__WHAT YOU WILL DO__. One part of the entries below is wanted: the lines from the one containing "When stuck, google." through the one containing "參與者不少是異性恋者，並非一". Write those out exactly and nothing else.

== RECORDS PROVIDED

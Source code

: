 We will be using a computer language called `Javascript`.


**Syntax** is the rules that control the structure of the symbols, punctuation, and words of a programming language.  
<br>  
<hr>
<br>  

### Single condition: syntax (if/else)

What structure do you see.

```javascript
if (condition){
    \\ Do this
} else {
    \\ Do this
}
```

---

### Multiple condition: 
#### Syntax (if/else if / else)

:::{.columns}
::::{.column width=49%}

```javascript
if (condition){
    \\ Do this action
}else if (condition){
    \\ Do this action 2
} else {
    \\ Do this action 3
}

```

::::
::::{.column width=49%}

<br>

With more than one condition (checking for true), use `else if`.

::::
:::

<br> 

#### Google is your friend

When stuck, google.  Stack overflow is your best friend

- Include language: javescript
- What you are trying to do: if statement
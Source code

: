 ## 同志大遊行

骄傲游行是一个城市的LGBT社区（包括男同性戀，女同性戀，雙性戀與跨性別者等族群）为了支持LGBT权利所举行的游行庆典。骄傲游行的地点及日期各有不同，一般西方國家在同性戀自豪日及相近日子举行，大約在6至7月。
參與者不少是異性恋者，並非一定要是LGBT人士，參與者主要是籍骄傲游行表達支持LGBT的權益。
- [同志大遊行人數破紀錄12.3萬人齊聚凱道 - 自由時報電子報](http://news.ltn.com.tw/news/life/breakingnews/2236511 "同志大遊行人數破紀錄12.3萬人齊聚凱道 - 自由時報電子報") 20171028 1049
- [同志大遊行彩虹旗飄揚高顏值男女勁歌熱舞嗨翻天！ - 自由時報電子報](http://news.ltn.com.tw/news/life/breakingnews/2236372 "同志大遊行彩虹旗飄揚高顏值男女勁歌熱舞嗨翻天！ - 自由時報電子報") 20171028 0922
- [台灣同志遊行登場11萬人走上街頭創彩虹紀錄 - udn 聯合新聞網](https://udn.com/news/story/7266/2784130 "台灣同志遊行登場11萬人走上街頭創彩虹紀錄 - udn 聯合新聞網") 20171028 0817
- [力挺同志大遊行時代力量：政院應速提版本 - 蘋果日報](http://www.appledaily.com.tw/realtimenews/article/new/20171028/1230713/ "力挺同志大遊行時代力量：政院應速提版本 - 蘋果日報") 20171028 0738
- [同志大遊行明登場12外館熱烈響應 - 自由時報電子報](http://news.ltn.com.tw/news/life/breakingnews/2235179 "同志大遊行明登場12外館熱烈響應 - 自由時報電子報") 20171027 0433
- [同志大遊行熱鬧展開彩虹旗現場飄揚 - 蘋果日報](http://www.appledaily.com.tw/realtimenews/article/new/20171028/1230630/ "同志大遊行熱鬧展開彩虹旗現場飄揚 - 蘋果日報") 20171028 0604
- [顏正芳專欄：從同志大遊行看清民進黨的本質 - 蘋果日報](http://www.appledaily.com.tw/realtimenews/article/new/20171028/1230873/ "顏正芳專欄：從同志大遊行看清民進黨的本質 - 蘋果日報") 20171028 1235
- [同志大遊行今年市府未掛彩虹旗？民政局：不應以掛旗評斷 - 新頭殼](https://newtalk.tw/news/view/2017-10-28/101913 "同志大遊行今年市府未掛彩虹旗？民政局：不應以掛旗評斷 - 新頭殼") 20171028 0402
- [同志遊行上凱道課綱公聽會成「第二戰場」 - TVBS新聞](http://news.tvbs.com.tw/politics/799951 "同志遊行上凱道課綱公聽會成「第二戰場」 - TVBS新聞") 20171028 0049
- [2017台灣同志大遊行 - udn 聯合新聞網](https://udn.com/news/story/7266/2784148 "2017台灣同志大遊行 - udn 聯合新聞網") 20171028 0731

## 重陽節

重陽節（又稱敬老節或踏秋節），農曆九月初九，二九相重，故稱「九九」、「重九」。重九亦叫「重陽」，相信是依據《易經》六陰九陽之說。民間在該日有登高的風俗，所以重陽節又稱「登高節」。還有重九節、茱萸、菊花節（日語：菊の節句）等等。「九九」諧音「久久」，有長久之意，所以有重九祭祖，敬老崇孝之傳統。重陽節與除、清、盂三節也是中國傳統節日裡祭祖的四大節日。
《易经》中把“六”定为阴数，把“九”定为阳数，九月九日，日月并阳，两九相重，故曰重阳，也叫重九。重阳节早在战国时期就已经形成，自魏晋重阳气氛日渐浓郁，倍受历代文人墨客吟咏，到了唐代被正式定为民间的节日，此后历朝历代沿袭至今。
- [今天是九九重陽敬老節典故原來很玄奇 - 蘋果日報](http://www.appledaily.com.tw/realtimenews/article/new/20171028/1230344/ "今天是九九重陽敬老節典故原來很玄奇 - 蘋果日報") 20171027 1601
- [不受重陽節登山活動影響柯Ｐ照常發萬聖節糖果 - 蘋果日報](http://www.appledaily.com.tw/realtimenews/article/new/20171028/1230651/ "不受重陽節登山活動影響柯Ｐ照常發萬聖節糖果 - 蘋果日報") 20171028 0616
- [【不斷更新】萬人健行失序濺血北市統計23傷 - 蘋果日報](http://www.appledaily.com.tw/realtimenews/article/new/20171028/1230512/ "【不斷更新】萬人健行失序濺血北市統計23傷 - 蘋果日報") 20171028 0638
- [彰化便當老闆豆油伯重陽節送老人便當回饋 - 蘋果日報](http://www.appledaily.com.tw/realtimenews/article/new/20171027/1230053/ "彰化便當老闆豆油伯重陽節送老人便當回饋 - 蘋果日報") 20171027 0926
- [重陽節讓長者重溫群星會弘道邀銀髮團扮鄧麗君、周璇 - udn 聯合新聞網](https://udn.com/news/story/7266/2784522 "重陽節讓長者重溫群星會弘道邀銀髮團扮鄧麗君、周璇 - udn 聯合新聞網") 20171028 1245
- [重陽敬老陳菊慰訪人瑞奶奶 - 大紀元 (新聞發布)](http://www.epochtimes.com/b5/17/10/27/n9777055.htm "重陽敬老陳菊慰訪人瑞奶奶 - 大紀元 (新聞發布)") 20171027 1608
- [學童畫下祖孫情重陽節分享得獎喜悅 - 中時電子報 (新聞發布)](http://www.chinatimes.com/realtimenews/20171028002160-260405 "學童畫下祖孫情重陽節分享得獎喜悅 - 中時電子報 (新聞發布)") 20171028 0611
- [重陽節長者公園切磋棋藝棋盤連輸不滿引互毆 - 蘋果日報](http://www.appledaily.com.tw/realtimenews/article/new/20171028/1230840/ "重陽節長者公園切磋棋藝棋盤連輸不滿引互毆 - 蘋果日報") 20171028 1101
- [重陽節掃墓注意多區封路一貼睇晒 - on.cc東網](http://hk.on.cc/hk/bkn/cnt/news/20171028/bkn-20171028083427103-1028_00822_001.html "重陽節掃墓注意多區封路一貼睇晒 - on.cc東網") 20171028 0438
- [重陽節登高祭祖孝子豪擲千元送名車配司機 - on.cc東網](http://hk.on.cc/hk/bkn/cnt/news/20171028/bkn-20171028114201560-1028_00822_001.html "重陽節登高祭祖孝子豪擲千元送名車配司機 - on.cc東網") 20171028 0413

====

__RESPONSE AREA__.
When stuck, google.  Stack overflow is your best friend

- Include language: javescript
- What you are trying to do: if statement
Source code

: ## 同志大遊行

骄傲游行是一个城市的LGBT社区（包括男同性戀，女同性戀，雙性戀與跨性別者等族群）为了支持LGBT权利所举行的游行庆典。骄傲游行的地点及日期各有不同，一般西方國家在同性戀自豪日及相近日子举行，大約在6至7月。
參與者不少是異性恋者，並非一定要是LGBT人士，參與者主要是籍骄傲游行表達支持LGBT的權益。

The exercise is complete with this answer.